Bulgaria–Czech Republic relations are foreign relations between Bulgaria and the Czech Republic. Diplomatic relations between Bulgaria and Czechoslovakia were established on 27 September 1920, after ratification of Neuilly treaty. They were severed on 1 June 1939 and were restored on 10 October 1945. Interwar relations were deeply influenced by Yugoslavia, Czechoslovakian ally, but Bulgarian rival. Czechoslovakia had to balance between Bulgaria and Yugoslavia. The most important aspect of Bulgaria–Czechoslovakia relationship was trade. The Czechoslovakian interwar export to Bulgaria varied between 3% and 11% of the Bulgarian import. Otherwise it was about 0.5%. Czechoslovakian export was slowly forced out by Germany in the late thirties, but not as much as France or United Kingdom.
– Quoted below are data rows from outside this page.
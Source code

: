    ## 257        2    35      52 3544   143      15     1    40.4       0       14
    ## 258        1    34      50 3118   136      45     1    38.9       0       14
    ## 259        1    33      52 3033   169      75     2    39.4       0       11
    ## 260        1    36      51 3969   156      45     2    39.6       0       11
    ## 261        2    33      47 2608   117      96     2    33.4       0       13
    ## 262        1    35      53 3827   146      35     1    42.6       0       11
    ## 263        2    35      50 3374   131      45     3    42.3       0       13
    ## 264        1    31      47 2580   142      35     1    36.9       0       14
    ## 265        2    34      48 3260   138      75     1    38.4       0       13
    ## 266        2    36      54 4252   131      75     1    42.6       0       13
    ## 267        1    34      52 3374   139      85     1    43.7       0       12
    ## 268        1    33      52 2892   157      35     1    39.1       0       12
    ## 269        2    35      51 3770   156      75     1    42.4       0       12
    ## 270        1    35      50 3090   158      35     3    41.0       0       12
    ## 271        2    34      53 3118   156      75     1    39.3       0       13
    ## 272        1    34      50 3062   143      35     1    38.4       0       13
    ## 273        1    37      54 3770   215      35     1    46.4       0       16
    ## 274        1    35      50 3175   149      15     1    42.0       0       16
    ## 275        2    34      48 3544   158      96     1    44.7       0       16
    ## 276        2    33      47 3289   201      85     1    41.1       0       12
On 23 December 1992, Bulgaria recognised the Czech Republic and established diplomatic relations with it at the level of embassies as of 1 January 1993. In 2020, Bulgaria and the Czech Republic celebrated 100 years of diplomatic relations.

Bulgaria has an embassy and an honorary consulate in Prague. Czech Republic has an embassy in Sofia and an honorary consulate in Varna.
Both nations are members of the NATO and EU and OSCE and COE. Czech Republic has given full support to Bulgaria's membership in the EU.

==Resident diplomatic missions==
- Bulgaria has an embassy in Prague.
- Czech Republic has an embassy in Sofia.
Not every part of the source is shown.